Plain-text document sources
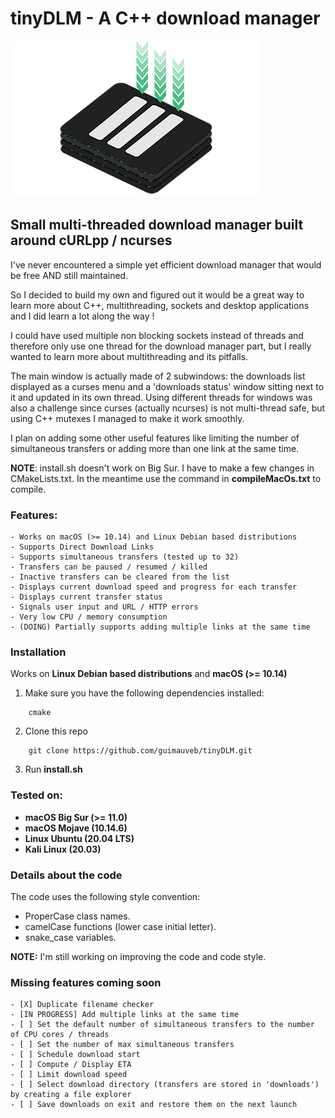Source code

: # tinyDLM - A C++ download manager

![tinyDLM](/imgs/logo.png)

## Small multi-threaded download manager built around cURLpp / ncurses 

I've never encountered a simple yet efficient download manager that would be free AND still maintained.

So I decided to build my own and figured out it would be a great way to learn more about C++, multithreading, sockets and desktop applications and I did learn a lot along the way !

I could have used multiple non blocking sockets instead of threads and therefore only use one thread for the download manager part, but I really wanted to learn more about multithreading and its pitfalls.

The main window is actually made of 2 subwindows: the downloads list displayed as a curses menu and a 'downloads status' window sitting next to it and updated in its own thread.
Using different threads for windows was also a challenge since curses (actually ncurses) is not multi-thread safe, but using C++ mutexes I managed to make it work smoothly.

I plan on adding some other useful features like limiting the number of simultaneous transfers or adding more than one link at the same time.

**NOTE**: install.sh doesn't work on Big Sur. I have to make a few changes in CMakeLists.txt. In the meantime use the command in **compileMacOs.txt** to compile.

### Features:
    - Works on macOS (>= 10.14) and Linux Debian based distributions
    - Supports Direct Download Links
    - Supports simultaneous transfers (tested up to 32)
    - Transfers can be paused / resumed / killed
    - Inactive transfers can be cleared from the list
    - Displays current download speed and progress for each transfer
    - Displays current transfer status
    - Signals user input and URL / HTTP errors
    - Very low CPU / memory consumption
    - (DOING) Partially supports adding multiple links at the same time

### Installation 

Works on **Linux Debian based distributions** and **macOS (>= 10.14)**
    
1. Make sure you have the following dependencies installed:
```
    cmake
```

2. Clone this repo
```
    git clone https://github.com/guimauveb/tinyDLM.git
```

3. Run **install.sh**


### Tested on: 
- **macOS Big Sur (>= 11.0)**
- **macOS Mojave (10.14.6)** 
- **Linux Ubuntu (20.04 LTS)**
- **Kali Linux (20.03)**

### Details about the code
The code uses the following style convention:
- ProperCase class names.
- camelCase functions (lower case initial letter).
- snake_case variables.

**NOTE:** I'm still working on improving the code and code style.

### Missing features coming soon 
    - [X] Duplicate filename checker 
    - [IN PROGRESS] Add multiple links at the same time 
    - [ ] Set the default number of simultaneous transfers to the number of CPU cores / threads
    - [ ] Set the number of max simultaneous transfers  
    - [ ] Schedule download start  
    - [ ] Compute / Display ETA  
    - [ ] Limit download speed  
    - [ ] Select download directory (transfers are stored in 'downloads') by creating a file explorer 
    - [ ] Save downloads on exit and restore them on the next launch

Required work:
The entries should be printed again exactly as written, leaving all pictures out.

Response:
Source code

: # tinyDLM - A C++ download manager

![tinyDLM](/imgs/logo.png)

## Small multi-threaded download manager built around cURLpp / ncurses 

I've never encountered a simple yet efficient download manager that would be free AND still maintained.

So I decided to build my own and figured out it would be a great way to learn more about C++, multithreading, sockets and desktop applications and I did learn a lot along the way !

I could have used multiple non blocking sockets instead of threads and therefore only use one thread for the download manager part, but I really wanted to learn more about multithreading and its pitfalls.

The main window is actually made of 2 subwindows: the downloads list displayed as a curses menu and a 'downloads status' window sitting next to it and updated in its own thread.
Using different threads for windows was also a challenge since curses (actually ncurses) is not multi-thread safe, but using C++ mutexes I managed to make it work smoothly.

I plan on adding some other useful features like limiting the number of simultaneous transfers or adding more than one link at the same time.

**NOTE**: install.sh doesn't work on Big Sur. I have to make a few changes in CMakeLists.txt. In the meantime use the command in **compileMacOs.txt** to compile.

### Features:
    - Works on macOS (>= 10.14) and Linux Debian based distributions
    - Supports Direct Download Links
    - Supports simultaneous transfers (tested up to 32)
    - Transfers can be paused / resumed / killed
    - Inactive transfers can be cleared from the list
    - Displays current download speed and progress for each transfer
    - Displays current transfer status
    - Signals user input and URL / HTTP errors
    - Very low CPU / memory consumption
    - (DOING) Partially supports adding multiple links at the same time

### Installation 

Works on **Linux Debian based distributions** and **macOS (>= 10.14)**
    
1. Make sure you have the following dependencies installed:
```
    cmake
```

2. Clone this repo
```
    git clone https://github.com/guimauveb/tinyDLM.git
```

3. Run **install.sh**


### Tested on: 
- **macOS Big Sur (>= 11.0)**
- **macOS Mojave (10.14.6)** 
- **Linux Ubuntu (20.04 LTS)**
- **Kali Linux (20.03)**

### Details about the code
The code uses the following style convention:
- ProperCase class names.
- camelCase functions (lower case initial letter).
- snake_case variables.

**NOTE:** I'm still working on improving the code and code style.

### Missing features coming soon 
    - [X] Duplicate filename checker 
    - [IN PROGRESS] Add multiple links at the same time 
    - [ ] Set the default number of simultaneous transfers to the number of CPU cores / threads
    - [ ] Set the number of max simultaneous transfers  
    - [ ] Schedule download start  
    - [ ] Compute / Display ETA  
    - [ ] Limit download speed  
    - [ ] Select download directory (transfers are stored in 'downloads') by creating a file explorer 
    - [ ] Save downloads on exit and restore them on the next launch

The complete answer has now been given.